**ABOUT THIS TASK:**
The answer should hold only the line with "<p>&copy; 2025 MM" and each line after it through the last line of the material, exactly.

[Start of Attachment]

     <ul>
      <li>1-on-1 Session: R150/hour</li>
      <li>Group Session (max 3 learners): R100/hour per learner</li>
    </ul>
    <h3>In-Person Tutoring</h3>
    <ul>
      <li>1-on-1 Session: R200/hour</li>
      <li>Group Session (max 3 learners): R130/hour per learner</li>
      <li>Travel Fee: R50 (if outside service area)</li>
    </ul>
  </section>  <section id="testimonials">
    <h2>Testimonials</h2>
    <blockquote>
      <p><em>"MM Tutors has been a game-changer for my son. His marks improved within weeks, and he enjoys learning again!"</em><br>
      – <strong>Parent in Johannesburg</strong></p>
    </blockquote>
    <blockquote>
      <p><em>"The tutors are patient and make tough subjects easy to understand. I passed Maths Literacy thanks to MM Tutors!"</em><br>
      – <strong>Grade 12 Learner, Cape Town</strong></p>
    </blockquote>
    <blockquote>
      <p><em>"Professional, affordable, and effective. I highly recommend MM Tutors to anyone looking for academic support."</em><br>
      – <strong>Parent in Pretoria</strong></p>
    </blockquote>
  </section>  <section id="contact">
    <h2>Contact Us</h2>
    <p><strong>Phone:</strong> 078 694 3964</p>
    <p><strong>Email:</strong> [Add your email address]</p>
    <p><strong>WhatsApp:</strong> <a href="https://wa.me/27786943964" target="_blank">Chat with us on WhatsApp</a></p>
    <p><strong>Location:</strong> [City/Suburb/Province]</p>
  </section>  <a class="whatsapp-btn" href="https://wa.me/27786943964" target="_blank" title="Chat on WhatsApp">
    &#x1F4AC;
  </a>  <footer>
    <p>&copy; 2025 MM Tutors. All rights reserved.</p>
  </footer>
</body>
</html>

[End of Attachment]

**SOLUTION TO THE PROBLEM:**
    <p>&copy; 2025 MM Tutors. All rights reserved.</p>
  </footer>
</body>
</html>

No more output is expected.